The high school freshman, who is a student with the Noblesville School District, located about 27 miles from Indianapolis, alleges the school has infringed upon her First Amendment right to free speech and that it engaged in intimidation and bullying tactics as a way to get her to drop her anti-abortion club proposal.
“The school district cannot prohibit a student group simply because the school administration does not agree with its policy position on important social issues,” said Zac Kester, the student’s attorney, said in a statement.
“Public schools should be eager to support an inclusive environment that showcases a variety of viewpoints. Students shouldn’t have to be afraid of teachers and administrators bullying them for their beliefs.”

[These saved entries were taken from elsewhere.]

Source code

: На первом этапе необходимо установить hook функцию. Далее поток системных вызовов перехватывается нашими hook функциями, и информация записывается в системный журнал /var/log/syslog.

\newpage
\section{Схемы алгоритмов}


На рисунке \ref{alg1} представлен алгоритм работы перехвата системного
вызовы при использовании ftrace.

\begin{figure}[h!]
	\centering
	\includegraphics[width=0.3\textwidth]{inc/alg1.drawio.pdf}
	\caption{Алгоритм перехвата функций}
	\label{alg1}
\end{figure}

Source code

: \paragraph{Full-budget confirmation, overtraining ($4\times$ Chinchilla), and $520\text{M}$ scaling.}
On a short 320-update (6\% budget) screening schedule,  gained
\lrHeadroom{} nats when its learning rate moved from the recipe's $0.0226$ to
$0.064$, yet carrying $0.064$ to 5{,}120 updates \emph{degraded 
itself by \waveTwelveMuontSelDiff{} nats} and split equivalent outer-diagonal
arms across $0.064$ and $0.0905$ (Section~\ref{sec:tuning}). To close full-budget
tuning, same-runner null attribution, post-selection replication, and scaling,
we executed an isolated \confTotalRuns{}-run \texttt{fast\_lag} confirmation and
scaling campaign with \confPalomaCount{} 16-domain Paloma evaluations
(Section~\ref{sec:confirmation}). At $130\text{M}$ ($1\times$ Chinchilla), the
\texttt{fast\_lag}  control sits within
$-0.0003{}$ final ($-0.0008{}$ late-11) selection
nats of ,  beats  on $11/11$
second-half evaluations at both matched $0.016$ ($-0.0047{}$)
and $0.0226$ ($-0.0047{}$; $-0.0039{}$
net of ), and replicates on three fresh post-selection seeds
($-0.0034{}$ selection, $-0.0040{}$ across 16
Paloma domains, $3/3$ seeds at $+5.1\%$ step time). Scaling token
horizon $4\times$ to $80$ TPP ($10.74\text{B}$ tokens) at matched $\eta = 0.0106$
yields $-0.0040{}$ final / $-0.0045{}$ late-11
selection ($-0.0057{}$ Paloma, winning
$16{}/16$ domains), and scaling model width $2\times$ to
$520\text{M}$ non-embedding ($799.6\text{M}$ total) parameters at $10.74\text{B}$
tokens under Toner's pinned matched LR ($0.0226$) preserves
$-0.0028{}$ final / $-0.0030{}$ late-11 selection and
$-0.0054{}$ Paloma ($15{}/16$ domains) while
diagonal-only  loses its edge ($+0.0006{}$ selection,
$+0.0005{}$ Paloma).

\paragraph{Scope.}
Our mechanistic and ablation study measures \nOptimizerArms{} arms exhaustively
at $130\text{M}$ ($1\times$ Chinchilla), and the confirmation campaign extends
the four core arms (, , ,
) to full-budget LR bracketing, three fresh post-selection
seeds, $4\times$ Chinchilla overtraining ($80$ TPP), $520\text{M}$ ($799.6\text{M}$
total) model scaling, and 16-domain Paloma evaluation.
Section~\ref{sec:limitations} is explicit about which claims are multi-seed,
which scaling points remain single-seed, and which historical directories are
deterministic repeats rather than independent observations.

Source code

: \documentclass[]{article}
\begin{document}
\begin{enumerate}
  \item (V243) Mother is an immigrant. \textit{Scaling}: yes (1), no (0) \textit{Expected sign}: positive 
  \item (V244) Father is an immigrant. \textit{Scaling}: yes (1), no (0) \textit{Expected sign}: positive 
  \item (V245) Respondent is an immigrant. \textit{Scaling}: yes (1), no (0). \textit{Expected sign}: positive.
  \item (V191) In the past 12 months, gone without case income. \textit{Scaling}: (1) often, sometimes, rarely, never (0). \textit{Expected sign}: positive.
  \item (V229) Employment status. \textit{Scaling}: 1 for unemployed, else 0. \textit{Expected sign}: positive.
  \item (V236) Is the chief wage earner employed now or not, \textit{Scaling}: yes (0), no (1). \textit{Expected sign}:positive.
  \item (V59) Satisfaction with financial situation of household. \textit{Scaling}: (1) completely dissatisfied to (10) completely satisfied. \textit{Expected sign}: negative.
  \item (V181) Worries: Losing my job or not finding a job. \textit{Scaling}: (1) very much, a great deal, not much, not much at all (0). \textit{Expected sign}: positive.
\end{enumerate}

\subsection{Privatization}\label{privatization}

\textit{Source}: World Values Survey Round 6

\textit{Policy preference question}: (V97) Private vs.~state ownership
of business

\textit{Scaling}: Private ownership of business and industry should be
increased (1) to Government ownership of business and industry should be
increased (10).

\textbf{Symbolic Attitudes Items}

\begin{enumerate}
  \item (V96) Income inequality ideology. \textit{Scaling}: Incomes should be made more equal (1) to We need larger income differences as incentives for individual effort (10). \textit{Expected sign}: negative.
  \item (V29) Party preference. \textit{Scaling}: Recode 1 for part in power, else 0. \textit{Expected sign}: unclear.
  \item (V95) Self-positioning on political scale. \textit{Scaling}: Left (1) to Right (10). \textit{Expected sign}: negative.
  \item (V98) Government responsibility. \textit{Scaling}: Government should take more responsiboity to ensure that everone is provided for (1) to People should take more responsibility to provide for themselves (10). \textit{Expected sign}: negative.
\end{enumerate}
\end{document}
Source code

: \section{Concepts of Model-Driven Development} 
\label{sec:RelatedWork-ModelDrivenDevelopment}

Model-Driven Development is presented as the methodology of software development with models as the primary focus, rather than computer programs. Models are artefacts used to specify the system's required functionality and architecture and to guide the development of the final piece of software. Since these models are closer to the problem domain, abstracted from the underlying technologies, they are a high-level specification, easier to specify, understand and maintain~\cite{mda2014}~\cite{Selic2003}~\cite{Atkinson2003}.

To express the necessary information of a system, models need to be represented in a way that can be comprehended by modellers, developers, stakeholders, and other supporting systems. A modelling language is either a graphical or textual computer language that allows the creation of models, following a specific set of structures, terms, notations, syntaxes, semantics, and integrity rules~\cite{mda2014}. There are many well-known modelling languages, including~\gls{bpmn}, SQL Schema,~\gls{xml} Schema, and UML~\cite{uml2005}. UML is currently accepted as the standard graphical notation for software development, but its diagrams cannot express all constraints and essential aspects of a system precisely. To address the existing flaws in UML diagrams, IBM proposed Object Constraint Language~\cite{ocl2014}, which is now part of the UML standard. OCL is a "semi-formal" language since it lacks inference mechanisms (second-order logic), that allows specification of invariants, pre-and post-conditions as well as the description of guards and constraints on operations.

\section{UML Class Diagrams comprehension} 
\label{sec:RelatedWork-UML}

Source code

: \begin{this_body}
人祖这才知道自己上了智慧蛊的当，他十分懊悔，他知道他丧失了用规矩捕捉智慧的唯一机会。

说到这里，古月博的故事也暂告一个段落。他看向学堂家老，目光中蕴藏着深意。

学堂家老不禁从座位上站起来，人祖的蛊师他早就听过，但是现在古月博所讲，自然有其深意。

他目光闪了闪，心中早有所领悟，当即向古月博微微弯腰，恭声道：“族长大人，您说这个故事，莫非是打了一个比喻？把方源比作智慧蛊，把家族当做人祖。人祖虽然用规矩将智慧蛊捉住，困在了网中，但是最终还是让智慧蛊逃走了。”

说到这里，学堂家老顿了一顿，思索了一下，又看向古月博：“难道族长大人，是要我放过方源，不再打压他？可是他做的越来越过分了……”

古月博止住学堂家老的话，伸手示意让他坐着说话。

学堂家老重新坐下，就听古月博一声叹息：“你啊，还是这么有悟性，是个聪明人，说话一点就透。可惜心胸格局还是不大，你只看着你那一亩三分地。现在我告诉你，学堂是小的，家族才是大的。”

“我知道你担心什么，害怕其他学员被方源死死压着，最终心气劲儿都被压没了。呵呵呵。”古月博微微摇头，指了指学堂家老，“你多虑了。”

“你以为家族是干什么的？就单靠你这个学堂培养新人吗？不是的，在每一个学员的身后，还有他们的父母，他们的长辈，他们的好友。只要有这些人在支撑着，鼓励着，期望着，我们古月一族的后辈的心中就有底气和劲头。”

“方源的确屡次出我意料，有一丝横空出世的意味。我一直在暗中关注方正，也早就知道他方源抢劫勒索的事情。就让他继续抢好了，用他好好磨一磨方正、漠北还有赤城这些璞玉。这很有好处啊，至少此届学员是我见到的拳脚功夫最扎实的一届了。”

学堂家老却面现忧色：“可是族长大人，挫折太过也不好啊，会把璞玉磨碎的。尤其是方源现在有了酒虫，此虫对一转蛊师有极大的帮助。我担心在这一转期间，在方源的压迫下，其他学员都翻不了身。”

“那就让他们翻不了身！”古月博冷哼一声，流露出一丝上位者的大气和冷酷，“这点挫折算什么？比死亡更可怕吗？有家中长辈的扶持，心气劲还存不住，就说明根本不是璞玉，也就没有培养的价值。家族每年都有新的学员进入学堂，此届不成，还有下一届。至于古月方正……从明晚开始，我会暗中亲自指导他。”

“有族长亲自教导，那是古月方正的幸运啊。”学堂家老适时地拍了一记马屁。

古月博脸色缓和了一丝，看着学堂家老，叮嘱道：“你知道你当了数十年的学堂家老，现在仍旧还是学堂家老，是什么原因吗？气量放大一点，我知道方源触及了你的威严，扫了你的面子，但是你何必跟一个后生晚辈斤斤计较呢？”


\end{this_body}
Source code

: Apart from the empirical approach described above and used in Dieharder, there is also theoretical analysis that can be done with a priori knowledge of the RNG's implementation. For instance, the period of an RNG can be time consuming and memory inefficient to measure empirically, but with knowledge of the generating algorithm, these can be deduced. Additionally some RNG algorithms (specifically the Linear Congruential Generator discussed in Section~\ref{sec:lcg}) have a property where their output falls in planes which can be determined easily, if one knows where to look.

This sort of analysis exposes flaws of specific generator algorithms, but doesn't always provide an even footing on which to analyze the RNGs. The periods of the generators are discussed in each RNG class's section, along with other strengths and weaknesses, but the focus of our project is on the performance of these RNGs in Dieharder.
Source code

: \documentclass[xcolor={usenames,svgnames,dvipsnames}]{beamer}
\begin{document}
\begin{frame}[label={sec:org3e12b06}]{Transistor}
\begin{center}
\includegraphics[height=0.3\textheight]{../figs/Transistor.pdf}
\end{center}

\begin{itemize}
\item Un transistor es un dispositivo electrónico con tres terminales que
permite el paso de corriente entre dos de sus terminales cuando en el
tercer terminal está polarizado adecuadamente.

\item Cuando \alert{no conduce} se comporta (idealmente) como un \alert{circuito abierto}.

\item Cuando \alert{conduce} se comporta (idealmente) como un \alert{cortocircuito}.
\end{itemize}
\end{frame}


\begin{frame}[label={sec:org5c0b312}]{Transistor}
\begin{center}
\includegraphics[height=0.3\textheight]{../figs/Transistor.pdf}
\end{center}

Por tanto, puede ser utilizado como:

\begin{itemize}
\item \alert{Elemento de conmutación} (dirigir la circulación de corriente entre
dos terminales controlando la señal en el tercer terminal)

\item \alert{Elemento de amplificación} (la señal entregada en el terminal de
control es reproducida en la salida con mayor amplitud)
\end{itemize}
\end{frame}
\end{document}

The 52-page federal lawsuit was filed in the U.S. District Court of Indiana last week and seeks a permanent injunction against the school from barring the pro-life club.
School officials declined to comment on the lawsuit, referring The Epoch Times to an attorney who did not return phone calls from The Epoch Times.
Lisa and Michael Duell, who are the parents of the student, declined а request for comment from The Epoch Times.
The student named more than a dozen teachers and faculty in the suit and accuses them of harassment and making libelous comments against her on social media.
In criticizing the student’s proposed pro-life club on Facebook, an assistant teacher at the school wrote “there is no place for a club that endorses misogyny, bigotry, and conspiracy-driven politics in our public schools.”
The assistant also posted a question on social media: “So out of curiosity would you be good with club posters in the school for the Black Student Union that said ‘Defund the Police?”
The lawsuit argues that the Noblesville School District has approved without question a number of clubs based on controversial social and political issues. It named, as an example a Black Student Union Group at NHS that has been permitted to hang posters containing the “raised fist” logo associated with Black Lives Matter and Marxism.
According to Kester, at the center of the controversy are pictures of the student used in flyers to promote the club. They included a picture of students in front of the U.S. Supreme Court building in Washington DC holding signs that said, “we are the pro-life generation’ and ‘Defund Planned Parenthood.”
After the student went to the school’s feminist club “Peonies” to take pictures of a presentation it was giving, she alleges school Dean Jeremey Luna accosted her to a point that she became frightened. The suit alleges that Luna “stood in close proximity” of the student “even though he was told that the student was uncomfortable and the interaction was inappropriate.” Reached at the school on Tuesday for comment on the incident, Luna told The Epoch Times he was unfortunately unable to comment due to pending litigation.
Kester said the student took the pictures of the feminist club to show that the school had not objected to clubs with views on abortion and pictures used by them.
“NHS is teaching its students that the First Amendment does not apply to some government actors, granting them unbridled discretion to discriminate against student speech because of their viewpoint,” the lawsuit charges.
The conservative group Alliance Defending Freedom took on a similar case in 2019 in Florida when The Gulf Coast High School in Naples refused to recognize a student’s pro-life club.
The school deemed the club “too controversial.” However, the school eventually agreed to certify the club called Sharks 4 Life, which has been holding meetings at the school since last January.
The school agreed to recognize the club after the ADF sent a letter to the school charging it with violating the federal Equal Access Right, which prohibits public schools from receiving federal funds if they deny a student’s First Amendment right to conduct meetings for religious, political, philosophical, or other content of the speech at such meetings.”
In 2018, The Noblesville School District made national headline news for a school shooting at its middle school that left one student in critical condition and caused serious injury to a teacher who was hailed a hero for tackling the gunman and swatting the gun out of his hand.
The victim, Ella Whistler, who was 13 at the time of the shooting, was shot seven times. She has since recovered from her injuries as has seventh-grade science teacher and football coach Jason Seaman.
The shooting brought together the community, which held vigils for the shooting victims.
Lisa Duell, the mother of the student in the pro-life club lawsuit, spearheaded the national grassroots group for parents whose children attended a school where there was a shooting. Duell, whose group is called “Save Our Students,” was joined by parents of the Parkland school shooting in Florida to establish advanced security systems at schools.